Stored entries
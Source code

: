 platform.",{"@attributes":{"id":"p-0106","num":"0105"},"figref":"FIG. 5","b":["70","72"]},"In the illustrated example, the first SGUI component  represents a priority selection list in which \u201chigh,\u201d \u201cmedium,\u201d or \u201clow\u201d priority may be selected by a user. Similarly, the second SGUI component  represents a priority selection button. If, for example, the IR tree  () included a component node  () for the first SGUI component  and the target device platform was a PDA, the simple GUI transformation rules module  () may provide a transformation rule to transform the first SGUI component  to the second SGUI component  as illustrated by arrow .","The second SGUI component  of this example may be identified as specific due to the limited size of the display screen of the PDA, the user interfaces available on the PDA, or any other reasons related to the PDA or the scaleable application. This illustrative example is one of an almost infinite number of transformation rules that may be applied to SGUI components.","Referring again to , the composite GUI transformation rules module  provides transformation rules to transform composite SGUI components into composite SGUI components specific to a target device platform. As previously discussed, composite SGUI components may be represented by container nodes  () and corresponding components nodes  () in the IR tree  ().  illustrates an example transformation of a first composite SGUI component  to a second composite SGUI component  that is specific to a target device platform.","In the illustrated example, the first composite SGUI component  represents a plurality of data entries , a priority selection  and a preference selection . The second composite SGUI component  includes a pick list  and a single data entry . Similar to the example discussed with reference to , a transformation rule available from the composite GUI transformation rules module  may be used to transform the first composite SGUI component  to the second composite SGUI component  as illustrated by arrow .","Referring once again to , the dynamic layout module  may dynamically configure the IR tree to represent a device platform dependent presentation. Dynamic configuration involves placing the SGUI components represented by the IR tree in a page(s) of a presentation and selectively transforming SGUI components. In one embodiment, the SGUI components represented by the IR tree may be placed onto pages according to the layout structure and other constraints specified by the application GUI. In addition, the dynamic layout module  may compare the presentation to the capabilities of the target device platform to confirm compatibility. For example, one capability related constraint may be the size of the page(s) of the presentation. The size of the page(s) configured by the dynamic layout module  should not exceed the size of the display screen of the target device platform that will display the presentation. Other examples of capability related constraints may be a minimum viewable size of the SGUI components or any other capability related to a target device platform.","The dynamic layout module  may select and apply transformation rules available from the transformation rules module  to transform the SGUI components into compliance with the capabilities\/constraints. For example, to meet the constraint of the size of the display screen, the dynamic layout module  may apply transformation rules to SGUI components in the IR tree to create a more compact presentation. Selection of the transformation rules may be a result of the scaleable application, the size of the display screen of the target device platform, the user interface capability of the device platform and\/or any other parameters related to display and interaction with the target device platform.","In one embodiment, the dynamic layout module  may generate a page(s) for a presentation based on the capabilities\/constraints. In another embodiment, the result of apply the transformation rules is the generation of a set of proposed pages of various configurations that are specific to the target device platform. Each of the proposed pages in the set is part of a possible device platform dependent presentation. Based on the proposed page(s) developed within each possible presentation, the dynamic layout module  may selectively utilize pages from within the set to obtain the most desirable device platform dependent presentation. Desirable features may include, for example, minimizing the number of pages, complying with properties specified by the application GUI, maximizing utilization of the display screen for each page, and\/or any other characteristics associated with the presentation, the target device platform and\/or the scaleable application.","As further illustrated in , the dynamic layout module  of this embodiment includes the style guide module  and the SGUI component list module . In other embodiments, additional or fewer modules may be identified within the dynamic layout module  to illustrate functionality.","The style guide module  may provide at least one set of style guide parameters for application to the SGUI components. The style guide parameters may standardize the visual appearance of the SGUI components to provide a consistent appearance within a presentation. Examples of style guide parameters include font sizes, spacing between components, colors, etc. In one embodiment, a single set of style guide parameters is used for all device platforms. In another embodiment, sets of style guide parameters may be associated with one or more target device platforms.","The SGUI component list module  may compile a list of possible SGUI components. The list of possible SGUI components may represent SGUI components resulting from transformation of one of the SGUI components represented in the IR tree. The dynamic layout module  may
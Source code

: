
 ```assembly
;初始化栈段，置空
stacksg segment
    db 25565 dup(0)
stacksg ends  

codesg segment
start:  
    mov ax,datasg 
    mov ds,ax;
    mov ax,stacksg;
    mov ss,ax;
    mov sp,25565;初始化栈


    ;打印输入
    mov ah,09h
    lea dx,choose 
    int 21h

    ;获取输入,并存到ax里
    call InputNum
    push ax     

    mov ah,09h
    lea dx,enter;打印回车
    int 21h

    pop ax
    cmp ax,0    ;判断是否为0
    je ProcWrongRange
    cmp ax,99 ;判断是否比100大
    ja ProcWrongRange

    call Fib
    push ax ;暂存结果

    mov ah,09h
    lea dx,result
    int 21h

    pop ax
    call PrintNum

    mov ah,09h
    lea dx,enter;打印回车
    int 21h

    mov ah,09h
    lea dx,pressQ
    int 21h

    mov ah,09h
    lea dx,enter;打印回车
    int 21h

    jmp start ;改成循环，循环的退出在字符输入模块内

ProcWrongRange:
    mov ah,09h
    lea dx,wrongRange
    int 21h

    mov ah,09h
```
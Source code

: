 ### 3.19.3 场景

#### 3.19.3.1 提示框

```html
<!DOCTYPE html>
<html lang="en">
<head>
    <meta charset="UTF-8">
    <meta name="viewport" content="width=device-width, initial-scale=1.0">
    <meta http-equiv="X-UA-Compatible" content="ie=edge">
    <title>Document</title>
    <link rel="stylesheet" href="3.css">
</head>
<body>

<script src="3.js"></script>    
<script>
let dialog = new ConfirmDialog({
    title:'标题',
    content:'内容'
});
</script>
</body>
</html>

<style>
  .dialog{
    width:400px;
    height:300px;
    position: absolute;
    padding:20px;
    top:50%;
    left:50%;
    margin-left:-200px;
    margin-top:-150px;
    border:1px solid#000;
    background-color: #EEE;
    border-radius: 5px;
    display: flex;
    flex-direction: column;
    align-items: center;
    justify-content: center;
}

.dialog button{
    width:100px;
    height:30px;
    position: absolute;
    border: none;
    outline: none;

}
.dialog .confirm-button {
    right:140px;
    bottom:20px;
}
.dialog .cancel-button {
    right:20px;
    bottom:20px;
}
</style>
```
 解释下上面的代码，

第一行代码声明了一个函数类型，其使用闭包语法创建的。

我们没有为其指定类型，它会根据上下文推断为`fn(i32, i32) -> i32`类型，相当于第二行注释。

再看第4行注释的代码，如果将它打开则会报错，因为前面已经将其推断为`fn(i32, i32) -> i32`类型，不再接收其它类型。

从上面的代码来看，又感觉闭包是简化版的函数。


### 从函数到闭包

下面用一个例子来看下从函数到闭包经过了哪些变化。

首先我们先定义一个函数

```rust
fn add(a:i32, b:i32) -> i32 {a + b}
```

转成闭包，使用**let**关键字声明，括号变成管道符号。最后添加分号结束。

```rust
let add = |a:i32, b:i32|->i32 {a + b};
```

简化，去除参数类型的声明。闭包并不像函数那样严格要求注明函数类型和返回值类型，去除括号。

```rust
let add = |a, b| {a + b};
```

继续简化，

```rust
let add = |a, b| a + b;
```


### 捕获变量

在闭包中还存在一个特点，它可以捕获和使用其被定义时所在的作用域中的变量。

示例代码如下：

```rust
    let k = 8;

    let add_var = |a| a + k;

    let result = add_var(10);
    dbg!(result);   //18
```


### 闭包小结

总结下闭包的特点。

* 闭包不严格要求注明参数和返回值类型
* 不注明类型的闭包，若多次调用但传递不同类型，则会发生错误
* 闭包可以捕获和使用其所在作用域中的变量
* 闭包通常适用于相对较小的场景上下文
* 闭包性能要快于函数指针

▶ TASK TO CARRY OUT
Scan the records for the string "center" and report each line where it occurs.

▶ REPLY
    align-items: center;
    justify-content: center;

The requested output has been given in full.